[llvm] [AMDGPU] Handle hazard in v_scalef32_sr_fp4_* conversions (PR #118589)

Pravin Jagtap via llvm-commits llvm-commits at lists.llvm.org
Fri Dec 6 20:35:40 PST 2024


https://github.com/pravinjagtap updated https://github.com/llvm/llvm-project/pull/118589

>From 085035ee9d31f938e343e1f469e06bc492b8f5f9 Mon Sep 17 00:00:00 2001
From: Pravin Jagtap <Pravin.Jagtap at amd.com>
Date: Wed, 4 Dec 2024 10:10:46 +0530
Subject: [PATCH 1/3] [AMDGPU] Handle hazard in v_scalef32_sr_fp4_* conversions
 of gfx950.

Presently, compiler selectivelly adds nop when opsel != 0 i.e.
only when partially writing to high bytes.
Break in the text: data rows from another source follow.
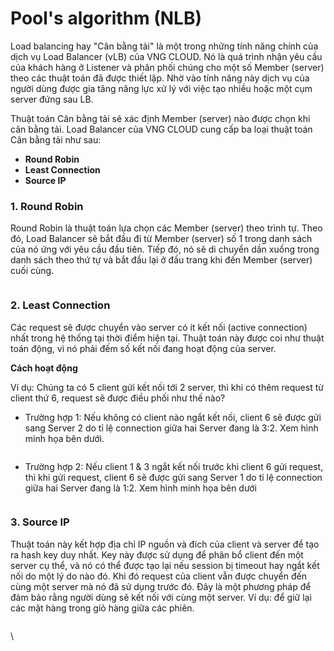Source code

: # Pool's algorithm (NLB)

Load balancing hay "Cân bằng tải" là một trong những tính năng chính của dịch vụ Load Balancer (vLB) của VNG CLOUD. Nó là quá trình nhận yêu cầu của khách hàng ở Listener và phân phối chúng cho một số Member (server) theo các thuật toán đã được thiết lập. Nhờ vào tính năng này dịch vụ của người dùng được gia tăng năng lực xử lý với việc tạo nhiều hoặc một cụm server đứng sau LB.

Thuật toán Cân bằng tải sẽ xác định Member (server) nào được chọn khi cân bằng tải. Load Balancer của VNG CLOUD cung cấp ba loại thuật toán Cân bằng tải như sau:

* **Round Robin**
* **Least Connection**
* **Source IP**

### **1. Round Robin** <a href="#poolsalgorithm-nlb-1.roundrobin" id="poolsalgorithm-nlb-1.roundrobin"></a>

Round Robin là thuật toán lựa chọn các Member (server) theo trình tự. Theo đó, Load Balancer sẽ bắt đầu đi từ Member (server) số 1 trong danh sách của nó ứng với yêu cầu đầu tiên. Tiếp đó, nó sẽ di chuyển dần xuống trong danh sách theo thứ tự và bắt đầu lại ở đầu trang khi đến Member (server) cuối cùng.

<figure><img src="https://docs.vngcloud.vn/download/attachments/64553887/image2020-5-24_22-18-14.png?version=1&#x26;modificationDate=1694660193000&#x26;api=v2" alt=""><figcaption></figcaption></figure>

### **2. Least Connection** <a href="#poolsalgorithm-nlb-2.leastconnection" id="poolsalgorithm-nlb-2.leastconnection"></a>

Các request sẽ được chuyển vào server có ít kết nối (active connection) nhất trong hệ thống tại thời điểm hiện tại. Thuật toán này được coi như thuật toán động, vì nó phải đếm số kết nối đang hoạt động của server.

**Cách hoạt động**

Ví dụ: Chúng ta có 5 client gửi kết nối tới 2 server, thì khi có thêm request từ client thứ 6, request sẽ được điều phối như thế nào?

* Trường hợp 1: Nếu không có client nào ngắt kết nối, client 6 sẽ được gửi sang Server 2 do tỉ lệ connection giữa hai Server đang là 3:2. Xem hình minh họa bên dưới.

<figure><img src="https://docs.vngcloud.vn/download/attachments/64553887/image2020-5-24_22-19-20.png?version=1&#x26;modificationDate=1694660193000&#x26;api=v2" alt=""><figcaption></figcaption></figure>

* Trường hợp 2: Nếu client 1 & 3 ngắt kết nối trước khi client 6 gửi request, thì khi gửi request, client 6 sẽ được gửi sang Server 1 do tỉ lệ connection giữa hai Server đang là 1:2. Xem hình minh họa bên dưới

<figure><img src="https://docs.vngcloud.vn/download/attachments/64553887/image2020-5-24_22-25-23.png?version=1&#x26;modificationDate=1694660193000&#x26;api=v2" alt=""><figcaption></figcaption></figure>

### **3. Source IP** <a href="#poolsalgorithm-nlb-3.sourceip" id="poolsalgorithm-nlb-3.sourceip"></a>

Thuật toán này kết hợp địa chỉ IP nguồn và đích của client và server để tạo ra hash key duy nhất. Key này được sử dụng để phân bổ client đến một server cụ thể, và nó có thể được tạo lại nếu session bị timeout hay ngắt kết nối do một lý do nào đó. Khi đó request của client vẫn được chuyển đến cùng một server mà nó đã sử dụng trước đó. Đây là một phương pháp để đảm bảo rằng người dùng sẽ kết nối với cùng một server. Ví dụ: để giữ lại các mặt hàng trong giỏ hàng giữa các phiên.

<figure><img src="https://docs.vngcloud.vn/download/attachments/64553887/image2020-5-24_22-34-57.png?version=1&#x26;modificationDate=1694660194000&#x26;api=v2" alt=""><figcaption></figcaption></figure>

\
Experiments in
SWDEV-499733 and SWDEV-501347 suggest that we need nop for
above cases irrespctive of opsel values.

Note: We might need to add few others into the same table.
---
 .../lib/Target/AMDGPU/GCNHazardRecognizer.cpp | 38 +++++++++++--------
 llvm/lib/Target/AMDGPU/SIInstrInfo.td         | 10 +++++
 .../Target/AMDGPU/Utils/AMDGPUBaseInfo.cpp    | 12 ++++++
 llvm/lib/Target/AMDGPU/Utils/AMDGPUBaseInfo.h |  3 ++
 llvm/lib/Target/AMDGPU/VOP3Instructions.td    |  4 +-
 llvm/lib/Target/AMDGPU/VOPInstructions.td     |  1 +
 llvm/test/CodeGen/AMDGPU/hazards-gfx950.mir   | 15 +++++---
 7 files changed, 60 insertions(+), 23 deletions(-)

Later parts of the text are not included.